# Lecture 3 notebook part 1: MNIST classifier

## Introduction to TensorFlow and Deep Learning

## IADS Summer School, 1st August 2022

### Dr Michael Fairbank, University of Essex, UK

- Email: m.fairbank@essex.ac.uk
- This is a Jupyter Notebook to accompany Lecture 3 of the course

# MNIST digits dataset

- First load and view the MNIST digits dataset
- There are 60000 images in this dataset, but we will only view the first 25 of them:


In [None]:
# Load and visualise the MNIST digits
import tensorflow as tf

mnist = tf.keras.datasets.mnist
(train_images0, train_labels0),(test_images0, test_labels0) = mnist.load_data()

print("test_images shape",test_images0.shape,"train_images shape",train_images0.shape)
class_names=["0","1","2","3","4","5","6","7","8","9"]
import matplotlib.pyplot as plt
# plot first few images
plt.figure(figsize=(10,10))
for i in range(25):
    # define subplot
    plt.subplot(5,5,i+1)
    # plot raw pixel data
    plt.imshow(train_images0[i], cmap=plt.get_cmap('gray'))
    plt.xticks([])
    plt.yticks([])
    plt.grid(False)
    # Add a label underneath...
    plt.xlabel(class_names[train_labels0[i]])
plt.show()

### Next build a neural-network classifier for these digits.

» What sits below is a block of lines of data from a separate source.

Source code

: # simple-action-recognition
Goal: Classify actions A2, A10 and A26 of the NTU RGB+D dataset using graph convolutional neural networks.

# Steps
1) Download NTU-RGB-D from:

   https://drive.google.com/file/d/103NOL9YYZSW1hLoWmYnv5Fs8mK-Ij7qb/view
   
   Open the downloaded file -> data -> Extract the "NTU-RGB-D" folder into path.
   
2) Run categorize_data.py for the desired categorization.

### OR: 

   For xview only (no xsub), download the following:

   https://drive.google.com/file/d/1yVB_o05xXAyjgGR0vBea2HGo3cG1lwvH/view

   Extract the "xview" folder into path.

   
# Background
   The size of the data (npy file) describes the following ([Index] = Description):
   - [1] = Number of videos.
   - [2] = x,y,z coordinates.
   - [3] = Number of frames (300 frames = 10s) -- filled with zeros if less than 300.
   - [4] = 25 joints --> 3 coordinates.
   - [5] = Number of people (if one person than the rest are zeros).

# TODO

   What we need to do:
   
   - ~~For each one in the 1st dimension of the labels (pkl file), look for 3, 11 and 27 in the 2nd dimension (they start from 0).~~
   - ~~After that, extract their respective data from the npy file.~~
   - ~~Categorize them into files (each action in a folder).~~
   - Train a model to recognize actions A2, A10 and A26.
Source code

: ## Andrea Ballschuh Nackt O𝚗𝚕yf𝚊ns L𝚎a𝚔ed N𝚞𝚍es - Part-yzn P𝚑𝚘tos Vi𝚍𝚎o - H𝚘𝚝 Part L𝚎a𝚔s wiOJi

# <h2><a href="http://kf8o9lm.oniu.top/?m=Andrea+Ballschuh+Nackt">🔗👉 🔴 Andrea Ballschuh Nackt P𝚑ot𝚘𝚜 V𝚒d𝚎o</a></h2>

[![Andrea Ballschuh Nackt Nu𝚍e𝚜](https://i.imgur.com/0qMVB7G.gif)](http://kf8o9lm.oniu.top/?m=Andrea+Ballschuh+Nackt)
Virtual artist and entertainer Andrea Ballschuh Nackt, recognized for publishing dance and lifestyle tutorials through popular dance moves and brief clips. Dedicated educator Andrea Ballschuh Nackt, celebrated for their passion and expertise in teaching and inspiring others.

- We will build a keras model, with the higher-level API concepts, taught in lecture 2

In [None]:
from tensorflow import keras
# Each MNIST images are 28*28.  Therefore if there are N images, then the 
# shape of the numpy array holding the images is N*28*28
# We will reshape that here to be N*784, using a numpy reshape.
# Note that this flattens each image into a single vector length 784.
test_images=test_images0.reshape(10000,784) # 10000 test patterns
train_images=train_images0.reshape(60000,784) # 60000 train patterns

# Also rescale greyscale from 8 bit to floating point (by dividing by 255)
test_images=test_images/255.0
train_images=train_images/255.0 

# Create the model
layer1=keras.layers.Dense(10, activation="softmax")
keras_model=keras.models.Sequential(layer1)
keras_model.build(input_shape=[None,784])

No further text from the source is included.